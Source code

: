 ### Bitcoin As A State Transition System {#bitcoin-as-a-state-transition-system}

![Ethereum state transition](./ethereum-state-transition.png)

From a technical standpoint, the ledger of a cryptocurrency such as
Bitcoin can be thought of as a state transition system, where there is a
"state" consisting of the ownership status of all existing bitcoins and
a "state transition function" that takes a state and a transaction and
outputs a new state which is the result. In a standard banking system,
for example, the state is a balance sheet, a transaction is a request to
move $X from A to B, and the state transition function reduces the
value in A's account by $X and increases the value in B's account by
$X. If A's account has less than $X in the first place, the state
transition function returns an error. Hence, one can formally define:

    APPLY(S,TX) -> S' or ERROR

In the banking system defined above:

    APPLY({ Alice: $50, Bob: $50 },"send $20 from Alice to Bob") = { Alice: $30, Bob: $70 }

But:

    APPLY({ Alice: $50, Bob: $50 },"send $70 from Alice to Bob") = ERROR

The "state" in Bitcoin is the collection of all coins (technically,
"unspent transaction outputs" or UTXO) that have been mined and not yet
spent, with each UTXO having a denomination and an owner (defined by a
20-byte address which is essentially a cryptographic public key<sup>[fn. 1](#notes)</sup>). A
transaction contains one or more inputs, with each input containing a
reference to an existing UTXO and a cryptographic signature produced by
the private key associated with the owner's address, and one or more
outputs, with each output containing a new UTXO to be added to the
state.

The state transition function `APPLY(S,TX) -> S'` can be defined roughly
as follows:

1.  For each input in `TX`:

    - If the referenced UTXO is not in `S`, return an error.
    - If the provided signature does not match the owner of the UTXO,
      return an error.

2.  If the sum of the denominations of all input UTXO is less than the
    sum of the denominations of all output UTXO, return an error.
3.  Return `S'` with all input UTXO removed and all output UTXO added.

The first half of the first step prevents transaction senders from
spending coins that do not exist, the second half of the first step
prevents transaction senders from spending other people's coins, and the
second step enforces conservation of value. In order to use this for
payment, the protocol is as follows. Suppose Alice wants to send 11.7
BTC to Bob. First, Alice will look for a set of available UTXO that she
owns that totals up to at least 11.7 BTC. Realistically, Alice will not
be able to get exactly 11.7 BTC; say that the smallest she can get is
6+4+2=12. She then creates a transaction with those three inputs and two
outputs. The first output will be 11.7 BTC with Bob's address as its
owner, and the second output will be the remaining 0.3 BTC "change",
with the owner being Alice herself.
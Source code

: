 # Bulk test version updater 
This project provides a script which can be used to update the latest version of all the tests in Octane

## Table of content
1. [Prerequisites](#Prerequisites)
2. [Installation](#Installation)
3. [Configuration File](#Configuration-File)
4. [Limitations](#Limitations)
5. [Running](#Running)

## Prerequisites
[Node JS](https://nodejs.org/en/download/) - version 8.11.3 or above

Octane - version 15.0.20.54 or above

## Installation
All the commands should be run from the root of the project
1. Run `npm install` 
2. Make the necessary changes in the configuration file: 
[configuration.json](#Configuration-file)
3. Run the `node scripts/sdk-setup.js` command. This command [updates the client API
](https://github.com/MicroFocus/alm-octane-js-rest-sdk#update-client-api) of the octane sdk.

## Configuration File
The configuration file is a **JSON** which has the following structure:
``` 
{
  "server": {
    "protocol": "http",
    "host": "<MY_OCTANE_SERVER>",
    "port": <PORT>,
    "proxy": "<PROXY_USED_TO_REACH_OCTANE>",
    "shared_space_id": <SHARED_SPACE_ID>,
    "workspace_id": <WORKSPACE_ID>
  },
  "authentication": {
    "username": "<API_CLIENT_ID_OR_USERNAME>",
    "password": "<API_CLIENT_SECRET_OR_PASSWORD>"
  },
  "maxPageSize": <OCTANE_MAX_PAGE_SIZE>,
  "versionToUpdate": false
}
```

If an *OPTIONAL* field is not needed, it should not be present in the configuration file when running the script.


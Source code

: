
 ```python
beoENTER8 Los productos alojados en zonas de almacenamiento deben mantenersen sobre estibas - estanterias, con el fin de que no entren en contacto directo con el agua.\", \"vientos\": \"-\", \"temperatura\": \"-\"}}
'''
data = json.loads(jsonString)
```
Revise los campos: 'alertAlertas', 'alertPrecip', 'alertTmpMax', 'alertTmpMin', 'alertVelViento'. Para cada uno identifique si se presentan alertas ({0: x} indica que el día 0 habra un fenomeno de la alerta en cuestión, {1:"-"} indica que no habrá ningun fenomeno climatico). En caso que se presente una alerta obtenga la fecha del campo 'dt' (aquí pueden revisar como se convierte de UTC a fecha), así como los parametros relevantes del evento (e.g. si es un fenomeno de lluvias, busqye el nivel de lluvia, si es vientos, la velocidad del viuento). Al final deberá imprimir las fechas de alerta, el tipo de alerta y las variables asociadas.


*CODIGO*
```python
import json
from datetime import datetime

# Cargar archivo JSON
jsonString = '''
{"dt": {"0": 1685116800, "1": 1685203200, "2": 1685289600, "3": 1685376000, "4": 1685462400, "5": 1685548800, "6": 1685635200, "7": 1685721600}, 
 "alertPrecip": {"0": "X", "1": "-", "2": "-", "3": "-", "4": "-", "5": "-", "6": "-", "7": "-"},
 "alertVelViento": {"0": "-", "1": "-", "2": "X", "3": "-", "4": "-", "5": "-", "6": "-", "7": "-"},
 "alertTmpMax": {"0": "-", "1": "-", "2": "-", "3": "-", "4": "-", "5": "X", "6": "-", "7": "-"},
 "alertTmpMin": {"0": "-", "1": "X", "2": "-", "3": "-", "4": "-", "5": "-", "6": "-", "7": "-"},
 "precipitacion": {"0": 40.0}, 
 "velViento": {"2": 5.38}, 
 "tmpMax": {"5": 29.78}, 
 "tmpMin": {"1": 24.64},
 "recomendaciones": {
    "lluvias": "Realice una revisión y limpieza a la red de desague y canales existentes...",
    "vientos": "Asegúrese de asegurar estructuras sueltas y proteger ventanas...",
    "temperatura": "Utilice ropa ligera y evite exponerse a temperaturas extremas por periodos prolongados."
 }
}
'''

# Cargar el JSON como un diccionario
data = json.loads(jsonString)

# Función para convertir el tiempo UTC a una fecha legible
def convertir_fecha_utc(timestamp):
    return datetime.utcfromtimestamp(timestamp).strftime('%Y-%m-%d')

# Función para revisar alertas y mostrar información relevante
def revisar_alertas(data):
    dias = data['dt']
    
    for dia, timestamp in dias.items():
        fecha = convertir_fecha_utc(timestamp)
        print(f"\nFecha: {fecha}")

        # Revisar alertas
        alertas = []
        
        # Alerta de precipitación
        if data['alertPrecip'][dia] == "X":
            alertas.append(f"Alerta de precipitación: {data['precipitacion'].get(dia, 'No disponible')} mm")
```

·····

- Aim of the exercise:
Beginning with the line that has "transaction contains one" and ending with the line that has "test version updater", set down the lines above exactly and include no others.

- Response for this exercise:
transaction contains one or more inputs, with each input containing a
reference to an existing UTXO and a cryptographic signature produced by
the private key associated with the owner's address, and one or more
outputs, with each output containing a new UTXO to be added to the
state.

The state transition function `APPLY(S,TX) -> S'` can be defined roughly
as follows:

1.  For each input in `TX`:

    - If the referenced UTXO is not in `S`, return an error.
    - If the provided signature does not match the owner of the UTXO,
      return an error.

2.  If the sum of the denominations of all input UTXO is less than the
    sum of the denominations of all output UTXO, return an error.
3.  Return `S'` with all input UTXO removed and all output UTXO added.

The first half of the first step prevents transaction senders from
spending coins that do not exist, the second half of the first step
prevents transaction senders from spending other people's coins, and the
second step enforces conservation of value. In order to use this for
payment, the protocol is as follows. Suppose Alice wants to send 11.7
BTC to Bob. First, Alice will look for a set of available UTXO that she
owns that totals up to at least 11.7 BTC. Realistically, Alice will not
be able to get exactly 11.7 BTC; say that the smallest she can get is
6+4+2=12. She then creates a transaction with those three inputs and two
outputs. The first output will be 11.7 BTC with Bob's address as its
owner, and the second output will be the remaining 0.3 BTC "change",
with the owner being Alice herself.
Source code

: # Bulk test version updater 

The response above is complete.